### TASK ITEM
Some entries follow. Reproduce exactly the lines starting at the one with "2. **Resourcing & Movement** →" and stopping after the one with "4. **Reflection & Visibility** →".

Dataset records
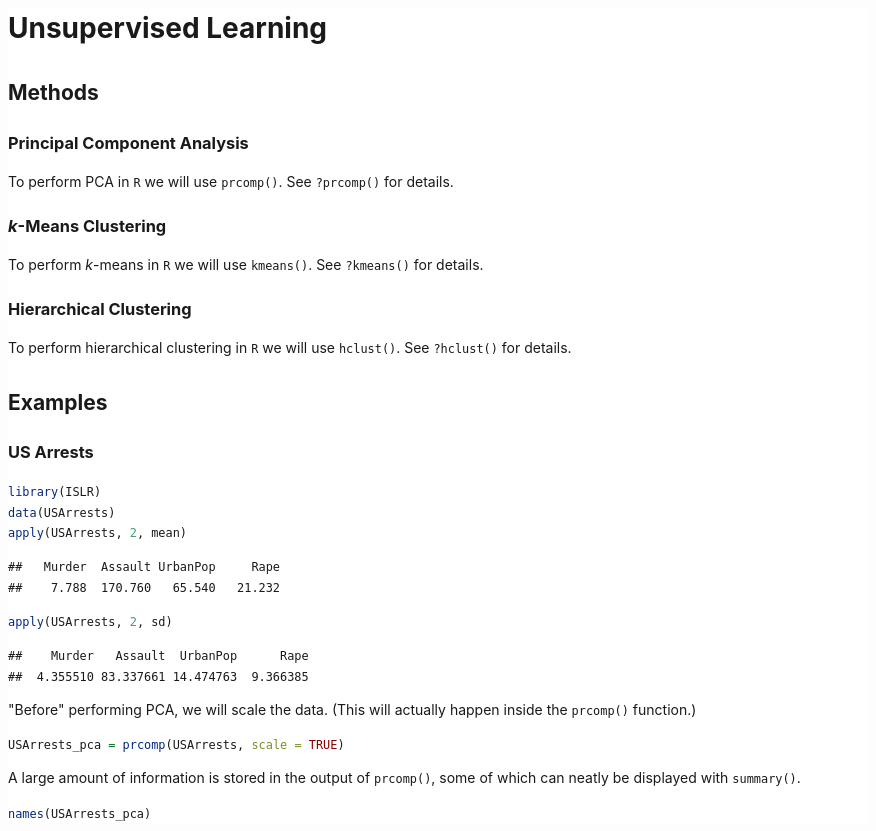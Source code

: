 # Unsupervised Learning


## Methods

### Principal Component Analysis

To perform PCA in `R` we will use `prcomp()`. See `?prcomp()` for details.

### $k$-Means Clustering

To perform $k$-means in `R` we will use `kmeans()`. See `?kmeans()` for details.

### Hierarchical Clustering

To perform hierarchical clustering in `R` we will use `hclust()`. See `?hclust()` for details.



## Examples

### US Arrests


```r
library(ISLR)
data(USArrests)
apply(USArrests, 2, mean)
```

```
##   Murder  Assault UrbanPop     Rape 
##    7.788  170.760   65.540   21.232
```

```r
apply(USArrests, 2, sd)
```

```
##    Murder   Assault  UrbanPop      Rape 
##  4.355510 83.337661 14.474763  9.366385
```

"Before" performing PCA, we will scale the data. (This will actually happen inside the `prcomp()` function.)


```r
USArrests_pca = prcomp(USArrests, scale = TRUE)
```

A large amount of information is stored in the output of `prcomp()`, some of which can neatly be displayed with `summary()`.


```r
names(USArrests_pca)
```
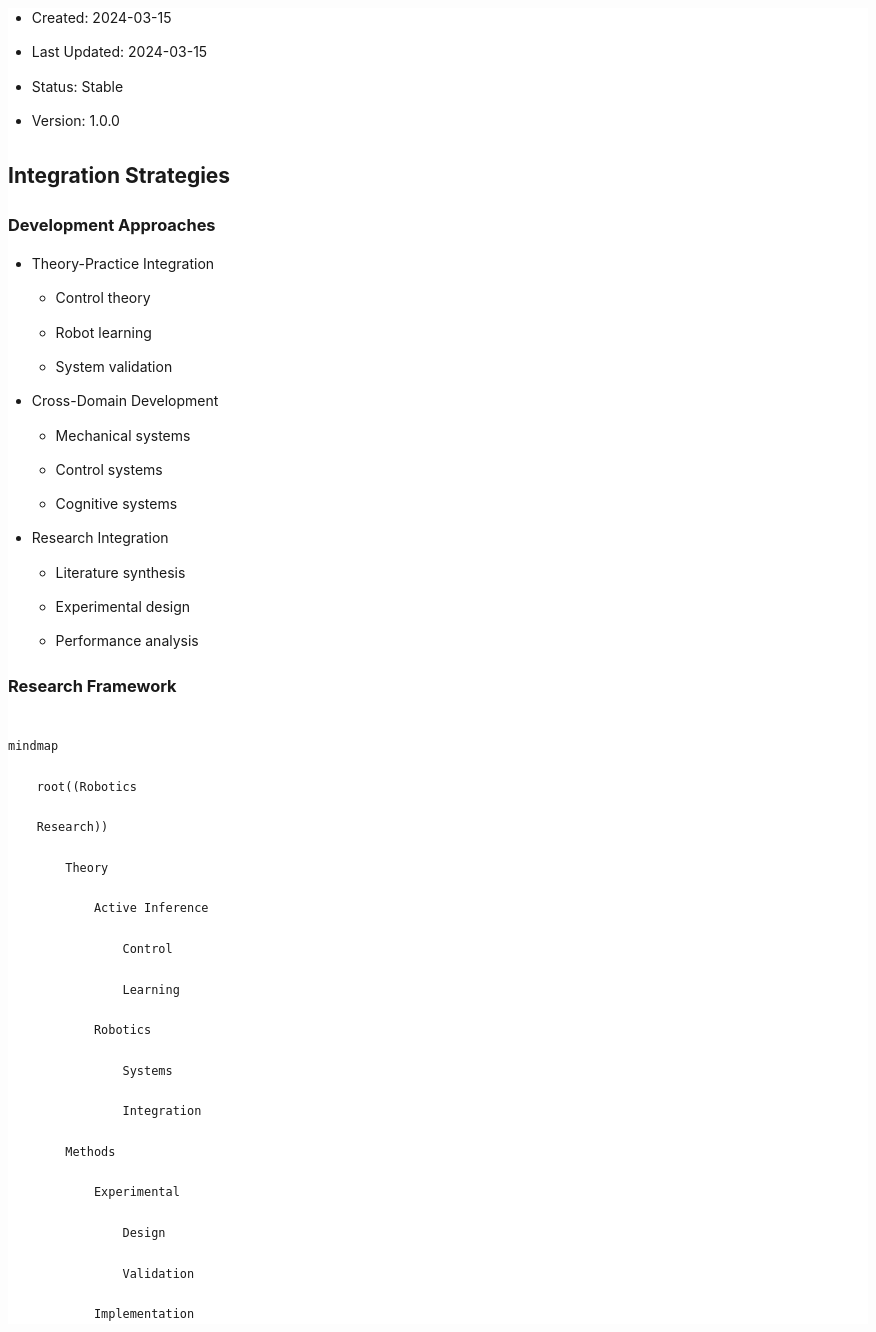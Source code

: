 - Created: 2024-03-15

- Last Updated: 2024-03-15

- Status: Stable

- Version: 1.0.0

## Integration Strategies

### Development Approaches

- Theory-Practice Integration

  - Control theory

  - Robot learning

  - System validation

- Cross-Domain Development

  - Mechanical systems

  - Control systems

  - Cognitive systems

- Research Integration

  - Literature synthesis

  - Experimental design

  - Performance analysis

### Research Framework

```mermaid

mindmap

    root((Robotics

    Research))

        Theory

            Active Inference

                Control

                Learning

            Robotics

                Systems

                Integration

        Methods

            Experimental

                Design

                Validation

            Implementation

```
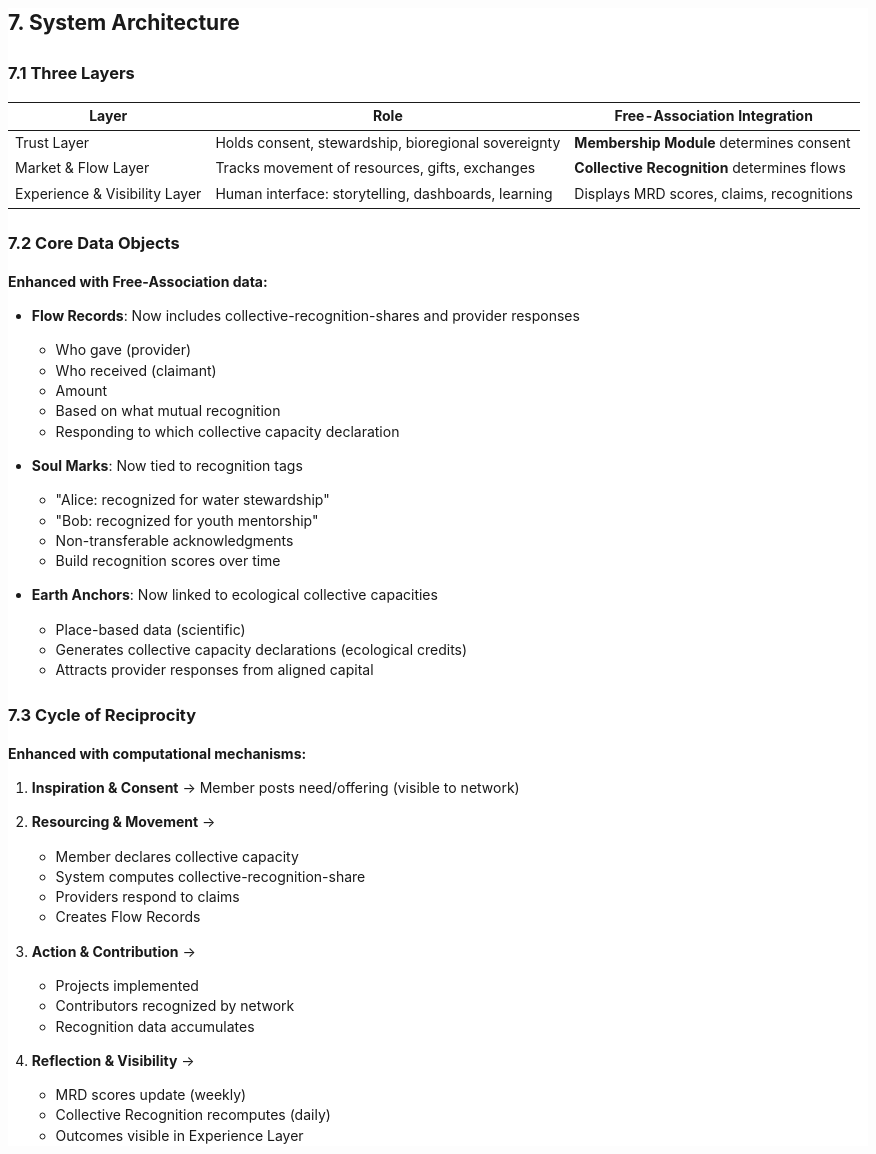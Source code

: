 
## 7. System Architecture

### 7.1 Three Layers

| Layer | Role | Free-Association Integration |
|-------|------|------------------------------|
| Trust Layer | Holds consent, stewardship, bioregional sovereignty | **Membership Module** determines consent |
| Market & Flow Layer | Tracks movement of resources, gifts, exchanges | **Collective Recognition** determines flows |
| Experience & Visibility Layer | Human interface: storytelling, dashboards, learning | Displays MRD scores, claims, recognitions |

### 7.2 Core Data Objects

**Enhanced with Free-Association data:**

- **Flow Records**: Now includes collective-recognition-shares and provider responses
  - Who gave (provider)
  - Who received (claimant)
  - Amount
  - Based on what mutual recognition
  - Responding to which collective capacity declaration

- **Soul Marks**: Now tied to recognition tags
  - "Alice: recognized for water stewardship"
  - "Bob: recognized for youth mentorship"
  - Non-transferable acknowledgments
  - Build recognition scores over time

- **Earth Anchors**: Now linked to ecological collective capacities
  - Place-based data (scientific)
  - Generates collective capacity declarations (ecological credits)
  - Attracts provider responses from aligned capital

### 7.3 Cycle of Reciprocity

**Enhanced with computational mechanisms:**

1. **Inspiration & Consent** → Member posts need/offering (visible to network)

2. **Resourcing & Movement** → 
   - Member declares collective capacity
   - System computes collective-recognition-share
   - Providers respond to claims
   - Creates Flow Records

3. **Action & Contribution** → 
   - Projects implemented
   - Contributors recognized by network
   - Recognition data accumulates

4. **Reflection & Visibility** → 
   - MRD scores update (weekly)
   - Collective Recognition recomputes (daily)
   - Outcomes visible in Experience Layer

### TASK RESPONSE
2. **Resourcing & Movement** → 
   - Member declares collective capacity
   - System computes collective-recognition-share
   - Providers respond to claims
   - Creates Flow Records

3. **Action & Contribution** → 
   - Projects implemented
   - Contributors recognized by network
   - Recognition data accumulates

4. **Reflection & Visibility** → 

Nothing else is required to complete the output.